▶ PROBLEM DESCRIPTION:
Search the records for the word "algorithms". Copy every line where it appears.

(Saved data entries)
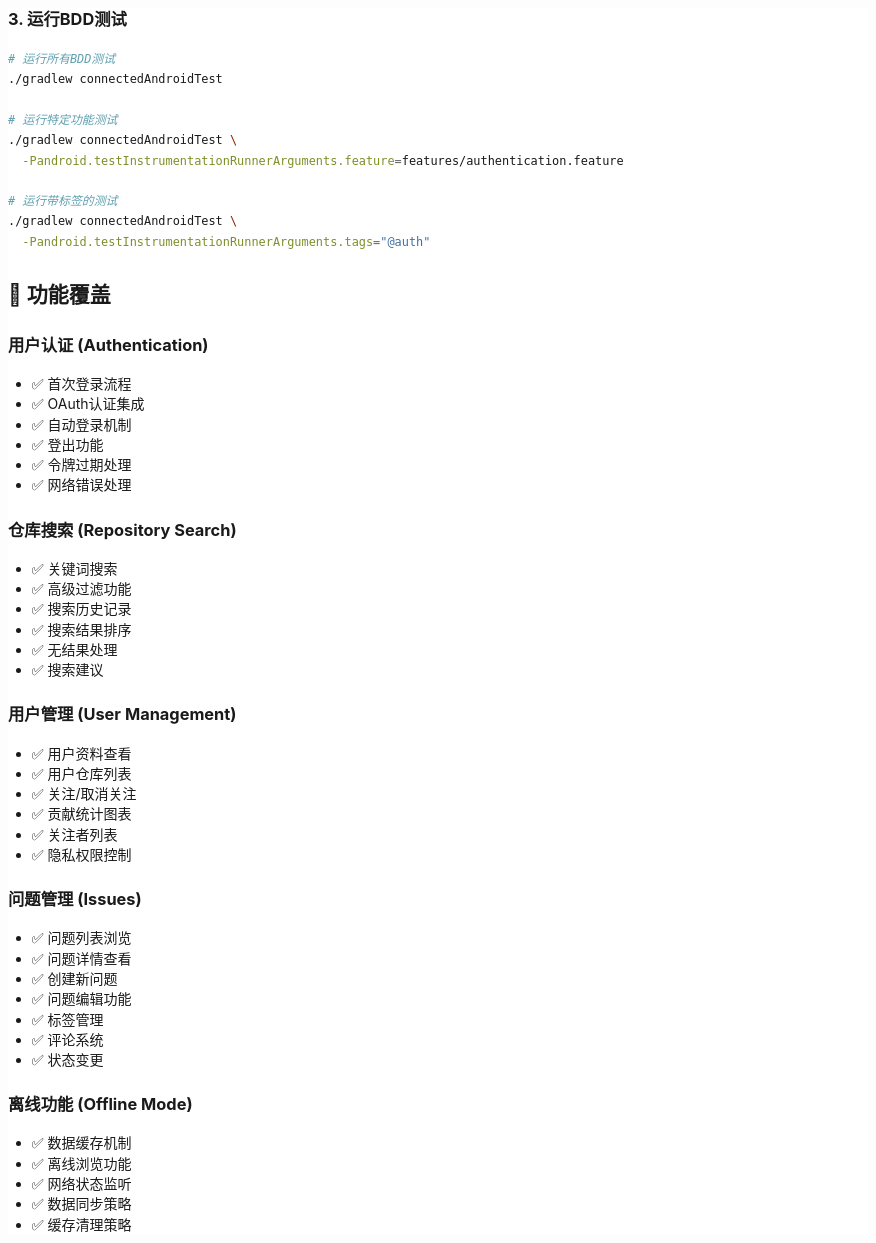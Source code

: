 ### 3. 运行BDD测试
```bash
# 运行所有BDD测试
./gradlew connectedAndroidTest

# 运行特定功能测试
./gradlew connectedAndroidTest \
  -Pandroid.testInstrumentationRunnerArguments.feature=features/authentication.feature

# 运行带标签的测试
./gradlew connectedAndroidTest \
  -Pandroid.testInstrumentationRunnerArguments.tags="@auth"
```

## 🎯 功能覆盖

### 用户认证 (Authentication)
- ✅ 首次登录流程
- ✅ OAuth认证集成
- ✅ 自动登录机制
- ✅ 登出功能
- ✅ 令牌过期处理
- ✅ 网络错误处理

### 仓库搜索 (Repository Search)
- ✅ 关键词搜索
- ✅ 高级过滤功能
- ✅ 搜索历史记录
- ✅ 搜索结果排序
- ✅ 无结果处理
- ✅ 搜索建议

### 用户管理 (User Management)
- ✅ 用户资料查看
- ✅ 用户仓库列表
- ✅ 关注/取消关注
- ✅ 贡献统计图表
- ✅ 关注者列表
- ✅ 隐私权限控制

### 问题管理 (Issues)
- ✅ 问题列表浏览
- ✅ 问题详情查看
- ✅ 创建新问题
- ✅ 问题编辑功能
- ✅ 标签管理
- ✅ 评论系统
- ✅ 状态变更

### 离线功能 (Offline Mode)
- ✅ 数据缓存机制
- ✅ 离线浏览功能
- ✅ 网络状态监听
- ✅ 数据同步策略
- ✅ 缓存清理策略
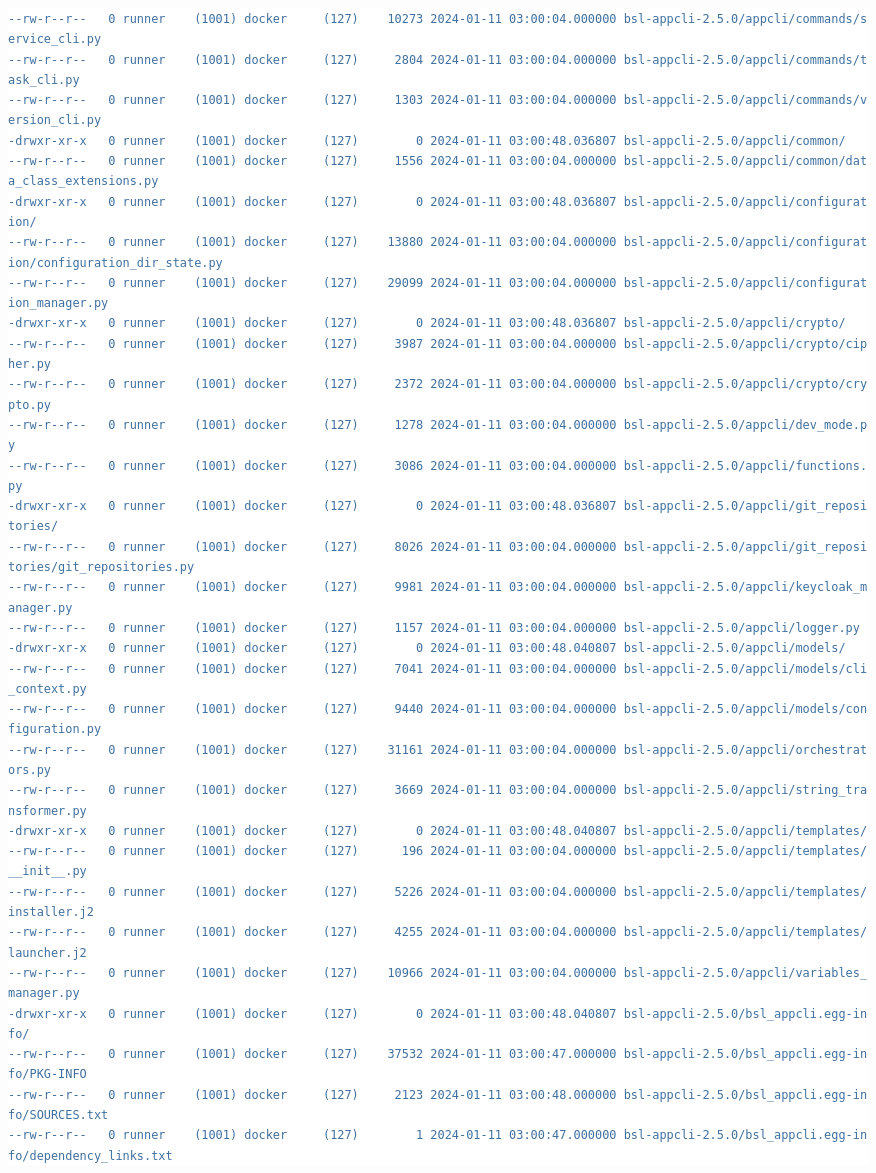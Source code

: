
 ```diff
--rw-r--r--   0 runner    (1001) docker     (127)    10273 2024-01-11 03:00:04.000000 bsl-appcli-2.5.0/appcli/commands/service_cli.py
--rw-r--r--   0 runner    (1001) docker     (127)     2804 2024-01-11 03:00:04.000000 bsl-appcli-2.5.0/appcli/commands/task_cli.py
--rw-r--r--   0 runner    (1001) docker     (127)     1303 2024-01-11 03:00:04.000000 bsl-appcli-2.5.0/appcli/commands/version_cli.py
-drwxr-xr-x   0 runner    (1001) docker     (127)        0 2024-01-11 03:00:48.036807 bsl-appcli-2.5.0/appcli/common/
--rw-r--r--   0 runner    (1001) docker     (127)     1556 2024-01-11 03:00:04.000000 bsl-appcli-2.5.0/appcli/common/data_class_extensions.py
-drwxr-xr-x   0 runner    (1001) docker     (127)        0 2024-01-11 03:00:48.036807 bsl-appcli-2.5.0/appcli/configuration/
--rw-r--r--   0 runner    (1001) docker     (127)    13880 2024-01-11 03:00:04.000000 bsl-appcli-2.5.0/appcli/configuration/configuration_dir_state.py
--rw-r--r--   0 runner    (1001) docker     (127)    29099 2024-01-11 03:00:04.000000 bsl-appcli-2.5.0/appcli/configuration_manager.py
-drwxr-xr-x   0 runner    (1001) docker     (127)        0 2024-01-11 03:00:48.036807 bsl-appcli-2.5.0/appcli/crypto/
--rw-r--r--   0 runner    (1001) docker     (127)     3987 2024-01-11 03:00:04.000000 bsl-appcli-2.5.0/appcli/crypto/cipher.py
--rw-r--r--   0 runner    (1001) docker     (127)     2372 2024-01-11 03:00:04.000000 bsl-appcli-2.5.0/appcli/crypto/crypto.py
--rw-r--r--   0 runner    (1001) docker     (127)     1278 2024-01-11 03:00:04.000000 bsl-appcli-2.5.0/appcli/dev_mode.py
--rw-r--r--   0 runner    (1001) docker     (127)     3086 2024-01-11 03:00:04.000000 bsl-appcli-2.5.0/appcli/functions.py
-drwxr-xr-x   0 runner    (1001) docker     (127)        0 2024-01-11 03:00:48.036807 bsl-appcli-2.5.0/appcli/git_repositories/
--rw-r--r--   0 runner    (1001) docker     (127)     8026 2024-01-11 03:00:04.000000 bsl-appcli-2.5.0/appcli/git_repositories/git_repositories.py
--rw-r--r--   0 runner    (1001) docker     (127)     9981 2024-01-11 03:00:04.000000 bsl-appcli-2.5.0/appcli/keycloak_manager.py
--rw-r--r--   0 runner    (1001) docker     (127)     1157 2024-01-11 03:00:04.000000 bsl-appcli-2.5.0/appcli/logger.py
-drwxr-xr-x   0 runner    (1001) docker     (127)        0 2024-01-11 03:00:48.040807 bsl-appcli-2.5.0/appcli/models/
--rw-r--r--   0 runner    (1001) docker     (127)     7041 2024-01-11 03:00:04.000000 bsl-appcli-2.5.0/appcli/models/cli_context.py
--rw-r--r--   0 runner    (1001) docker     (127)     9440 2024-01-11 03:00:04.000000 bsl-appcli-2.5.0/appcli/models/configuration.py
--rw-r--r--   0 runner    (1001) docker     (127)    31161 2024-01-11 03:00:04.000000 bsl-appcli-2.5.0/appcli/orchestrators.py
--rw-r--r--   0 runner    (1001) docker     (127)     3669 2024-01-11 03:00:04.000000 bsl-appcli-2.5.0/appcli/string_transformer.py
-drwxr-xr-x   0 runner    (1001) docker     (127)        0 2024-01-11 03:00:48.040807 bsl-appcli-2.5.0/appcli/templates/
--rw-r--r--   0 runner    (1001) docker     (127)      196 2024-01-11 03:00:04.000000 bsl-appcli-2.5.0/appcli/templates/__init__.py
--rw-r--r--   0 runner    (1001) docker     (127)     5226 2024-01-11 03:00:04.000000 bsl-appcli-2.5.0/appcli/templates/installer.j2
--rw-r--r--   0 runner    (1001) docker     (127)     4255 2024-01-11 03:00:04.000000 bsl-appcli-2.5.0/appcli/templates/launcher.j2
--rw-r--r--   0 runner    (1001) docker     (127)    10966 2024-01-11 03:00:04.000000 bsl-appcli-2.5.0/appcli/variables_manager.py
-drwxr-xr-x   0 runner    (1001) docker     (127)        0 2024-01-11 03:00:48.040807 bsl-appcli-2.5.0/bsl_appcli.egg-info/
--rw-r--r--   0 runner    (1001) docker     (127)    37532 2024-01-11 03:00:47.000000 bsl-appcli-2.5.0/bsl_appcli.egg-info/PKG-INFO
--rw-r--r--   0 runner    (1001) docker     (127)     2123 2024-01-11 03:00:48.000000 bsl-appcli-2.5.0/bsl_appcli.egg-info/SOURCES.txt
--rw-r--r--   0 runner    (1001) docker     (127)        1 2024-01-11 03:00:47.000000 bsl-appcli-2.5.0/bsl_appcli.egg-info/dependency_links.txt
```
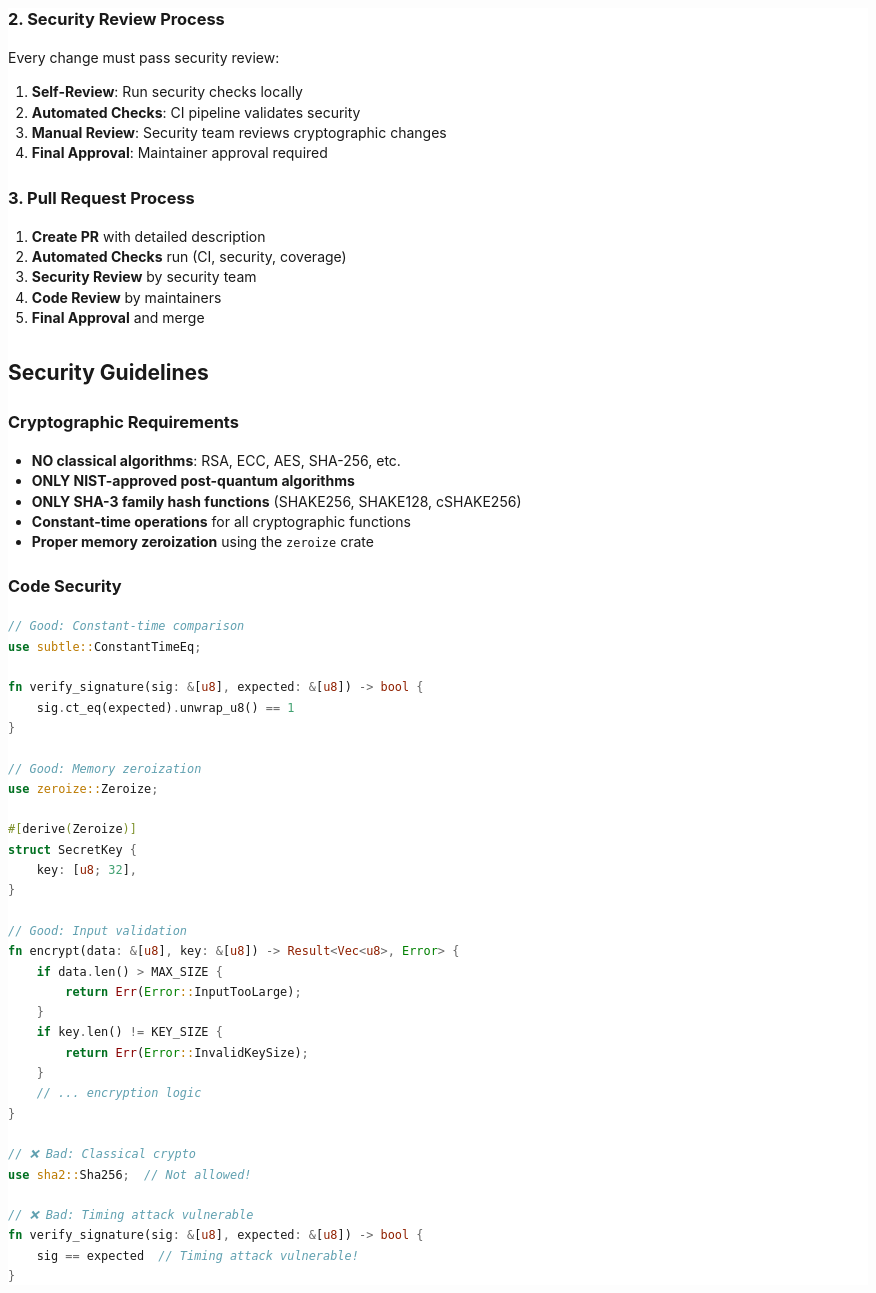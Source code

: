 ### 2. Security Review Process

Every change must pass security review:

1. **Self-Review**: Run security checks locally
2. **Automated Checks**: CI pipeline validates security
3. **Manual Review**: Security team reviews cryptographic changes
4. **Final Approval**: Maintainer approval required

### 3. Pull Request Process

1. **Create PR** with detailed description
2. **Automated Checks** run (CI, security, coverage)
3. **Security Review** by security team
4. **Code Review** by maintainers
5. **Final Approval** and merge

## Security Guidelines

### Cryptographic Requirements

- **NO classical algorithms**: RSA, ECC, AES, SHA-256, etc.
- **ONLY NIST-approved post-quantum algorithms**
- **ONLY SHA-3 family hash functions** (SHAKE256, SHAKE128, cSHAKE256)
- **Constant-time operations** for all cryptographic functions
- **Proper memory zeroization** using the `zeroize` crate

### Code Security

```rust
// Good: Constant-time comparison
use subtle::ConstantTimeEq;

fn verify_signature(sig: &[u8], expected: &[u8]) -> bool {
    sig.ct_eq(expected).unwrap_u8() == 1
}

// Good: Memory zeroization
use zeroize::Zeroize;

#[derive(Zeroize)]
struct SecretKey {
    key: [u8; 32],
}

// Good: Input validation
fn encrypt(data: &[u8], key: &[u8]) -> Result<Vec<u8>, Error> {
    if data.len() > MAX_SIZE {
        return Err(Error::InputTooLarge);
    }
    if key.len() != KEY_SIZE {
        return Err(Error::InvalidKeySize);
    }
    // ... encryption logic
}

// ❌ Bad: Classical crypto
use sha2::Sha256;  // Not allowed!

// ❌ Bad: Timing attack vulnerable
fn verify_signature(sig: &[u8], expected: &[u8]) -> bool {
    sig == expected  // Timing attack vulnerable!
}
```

▶ EXERCISE SOLUTION:
- **NO classical algorithms**: RSA, ECC, AES, SHA-256, etc.
- **ONLY NIST-approved post-quantum algorithms**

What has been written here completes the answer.